Wanneer ge God bemint en dient,
Dan voert de dood u, als een vriend,
In 't eeuwig zalig leven
(Alphen, 1998, p. 155)
Hiëronymus van Alphen werd als eerste kind van het gezin geboren in Gouda op 8 augustus 1746. Zijn vader, die lid van de Goudse vroedschap was en het ambt van schepen vervulde, heeft hij maar kort gekend: Johan van Alphen stierf in 1750, slechts ongeveer veertig jaar oud. Hieronymus' moeder Wilhelmina Lucia van Alphen verhuisde met haar twee zoontjes nog datzelfde jaar naar Utrecht. Twee jaar later stierf Van Alphens kleine broertje Daniël, waardoor hij als enig kind achterbleef. Op zijn dertiende ging Van Alphen eindelijk weer deel uitmaken van een groter gezin: zijn moeder trouwde met advocaat Mr. Thomas Adriaan Boddens, met wie hij het zeer goed kon vinden (Buijnsters, 1973, p. 6-12).
Ter voorbereiding op zijn studie bezocht de jonge Van Alphen de Utrechtse Latijnse school. Op zestienjarige leeftijd schreef hij zich in aan de Utrechtse Academie om rechten te studeren. Hij had echter ook grote belangstelling voor de letterkunde en theologie. Dat blijkt bijvoorbeeld uit zijn onmiddellijke toetreding tot de net opgerichte Maatschappij der Nederlandsche Letterkunde in 1766.
Samen met een aantal studievrienden was hij daarnaast lid van het Utrechtse studentengenootschap Dulces Ante Omnia Musae, waarvan de leden wekelijks over taal- en letterkunde lazen en spraken. Helaas zijn de wereldse, classicistische gedichten van Van Alphen uit deze tijd verloren gegaan. Buijnsters vermoedt dat Van Alphen die gedichten na zijn religieuze bekering zelf vernietigd heeft (Buijnsters, 1973, p. 43).
Langzame start
Nadat Van Alphen met de verdediging van een juridische dissertatie zijn studie had afgerond, werd hij beëdigd als advocaat aan het Provinciaal Hof te Utrecht. Zijn carrière kwam echter niet snel van de grond. Waar de jonge Bilderdijk (1756-1831) weldra bekend stond als briljant advocaat, is over Van Alphens werkzaamheden achteraf niet veel terug te vinden.
Buijnsters vermeldt dat Van Alphen in zijn geheime dagboek klaagde over gebrek aan werk.

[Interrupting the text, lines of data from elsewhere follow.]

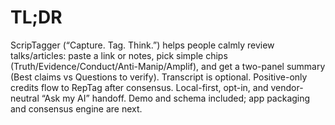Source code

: # TL;DR
ScripTagger (“Capture. Tag. Think.”) helps people calmly review talks/articles: paste a link or notes, pick simple chips (Truth/Evidence/Conduct/Anti-Manip/Amplif), and get a two-panel summary (Best claims vs Questions to verify). Transcript is optional. Positive-only credits flow to RepTag after consensus. Local-first, opt-in, and vendor-neutral “Ask my AI” handoff. Demo and schema included; app packaging and consensus engine are next.

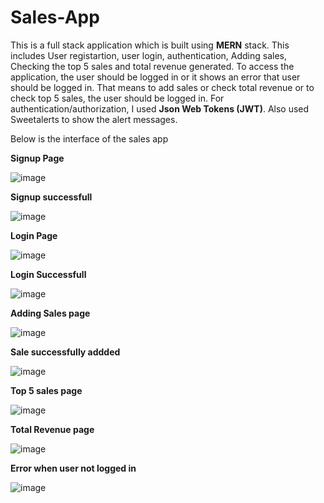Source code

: # Sales-App
This is a full stack application which is built using **MERN** stack. This includes User registartion, user login, authentication, Adding sales, Checking the top 5 sales and total revenue generated.
To access the application, the user should be logged in or it shows an error that user should be logged in. That means to add sales or check total revenue or to check top 5 sales, the user should be logged in. For authentication/authorization, I used **Json Web Tokens (JWT)**. Also used Sweetalerts to show the alert messages.


Below is the interface of the sales app

**Signup Page**

![image](https://github.com/user-attachments/assets/bdfbeeff-7e09-4dcc-bc98-955e33a91310)

**Signup successfull**

![image](https://github.com/user-attachments/assets/33a1b2f6-f49c-4583-ab65-5f1cb4c93d2d)


**Login Page**

![image](https://github.com/user-attachments/assets/632759cb-cd2d-4c36-bdb0-7cd68262a888)

**Login Successfull**

![image](https://github.com/user-attachments/assets/415d3271-4f17-42e1-9c6a-c3a1e1d91cca)



**Adding Sales page**

![image](https://github.com/user-attachments/assets/88c4452a-6c50-477c-ad3e-a1479413284b)

**Sale successfully addded**

![image](https://github.com/user-attachments/assets/74e83bc9-ed04-480b-888d-a37e17e19909)



**Top 5 sales page**

![image](https://github.com/user-attachments/assets/13b11b84-5183-421f-9532-5e25b7a723dd)

**Total Revenue page**

![image](https://github.com/user-attachments/assets/52f4c34f-4b2f-4b9b-8fe0-a9e613590def)



**Error when user not logged in**

![image](https://github.com/user-attachments/assets/b166b4fa-d5eb-4f75-9009-774318248968)
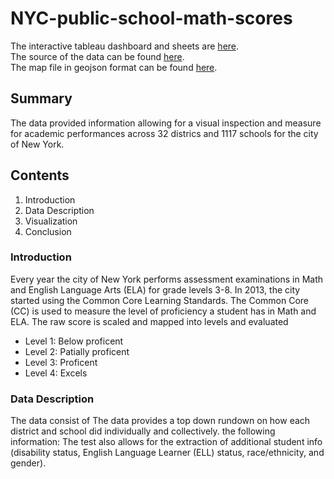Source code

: # NYC-public-school-math-scores

The interactive tableau dashboard and sheets are [here](https://public.tableau.com/profile/aaron.ortega#!/).<br>
The source of the data can be found [here](https://infohub.nyced.org/reports-and-policies/citywide-information-and-data/test-results).<br>
The map file in geojson format can be found [here](https://data.cityofnewyork.us/Education/School-Districts/r8nu-ymqj).
## Summary
The data provided information allowing for a visual inspection and measure for academic performances across 32 districs and 1117 schools for the city of New York. 



## Contents
1. Introduction
2. Data Description
3. Visualization
4. Conclusion

### Introduction
Every year the city of New York performs assessment examinations in Math and English Language Arts (ELA) for grade levels 3-8. In 2013, the city started using the Common Core Learning Standards. The Common Core (CC) is used to measure the level of proficiency a student has in Math and ELA. The raw score is scaled and mapped into levels and evaluated
- Level 1: Below proficent
- Level 2: Patially proficent
- Level 3: Proficent
- Level 4: Excels

### Data Description
The data consist of 
The data provides a top down rundown on how each district and school did individually and collectively. the following information:  The test also allows for the extraction of additional student info (disability status, English Language Learner (ELL) status, race/ethnicity, and gender).
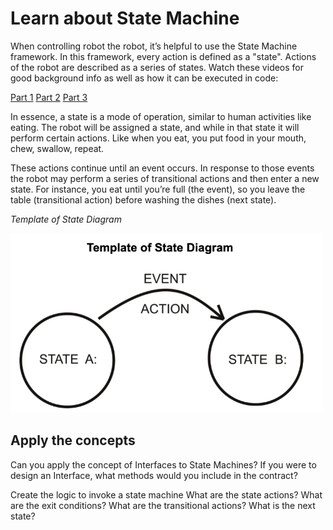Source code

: # Learn about State Machine
When controlling robot the robot, it’s helpful to use the State Machine framework.  In this framework, every action is defined as a "state".  Actions of the robot are described as a series of states.
Watch these videos for good background info as well as how it can be executed in code:

[Part 1](https://youtu.be/Pu7PMN5NGkQ)
[Part 2](https://youtu.be/-J_m-FdO45c)
[Part 3](https://youtu.be/cPgJ8bbBj_o)

In essence, a state is a mode of operation, similar to human activities like eating.  The robot will be assigned a state, and while in that state it will perform certain actions.  Like when you eat, you put food in your mouth, chew, swallow, repeat.

These actions continue until an event occurs.  In response to those events the robot may perform a series of transitional actions and then enter a new state.  For instance, you eat until you’re full (the event), so you leave the table (transitional action) before washing the dishes (next state).

*Template of State Diagram*

<img width="500px" src="https://github.com/cybercat5436/Programming_Basics/blob/main/assets/state_diagram.png"> </img>

## Apply the concepts

Can you apply the concept of Interfaces to State Machines?  If you were to design an Interface, what methods would you include in the contract?

Create the logic to invoke a state machine
What are the state actions?
What are the exit conditions?
What are the transitional actions?
What is the next state?
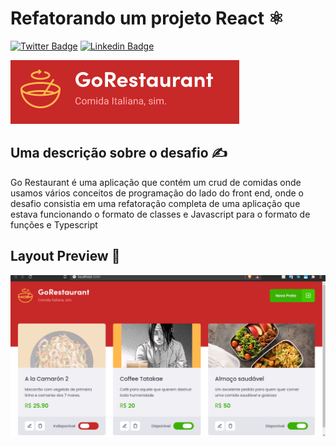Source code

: # Refatorando um projeto React ⚛


[![Twitter Badge](https://img.shields.io/badge/-@JoseMuriloc-1ca0f1?style=flat-square&labelColor=1ca0f1&logo=twitter&logoColor=white&link=https://twitter.com/JoseMuriloc)](https://twitter.com/JoseMuriloc)
[![Linkedin Badge](https://img.shields.io/badge/-Jose%20Murillo-blue?style=flat-square&logo=Linkedin&logoColor=white&link=https://www.linkedin.com/in/lukemorales)](https://www.linkedin.com/in/jose-murillodev/)

<img src="./assets/GoRestaurantLogo.png">

## Uma descrição sobre o desafio ✍️

<p>Go Restaurant é uma aplicação que contém um crud de comidas onde usamos vários conceitos de programação do lado do front end, onde o desafio consistia em uma refatoração completa de uma aplicação que estava funcionando o formato de classes e Javascript para o formato de funções e Typescript</p>


## Layout Preview 🚀
<img src="./assets/Preview.gif">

Daardoor had hij echter wel tijd om zich op literair gebied te bekwamen; hij deed een grote belezenheid op en beheerste maar liefst zeven talen (Buijnsters, 1973, p. 47). Van Alphen was er namelijk de man niet naar om stil te zitten. Pieter Leonard van de Kasteele (1748-1810) schreef al in 1767 in een lofdicht bij Van Alphens eerste Dissertatio juridico-moralis de eo, quod justum est circa tori et mensae separationem, die over de scheiding van tafel en bed ging:
Elk mint u om uw deugd; elk acht u om uw zwoegen.
Uw deugd wil thans de Maatschappy
Aan uw geleerde vlijt verplichten.
Uw deugd zoekt, wat het nutste zy
Uw yver dringt het aan, en doet partyen zwichten.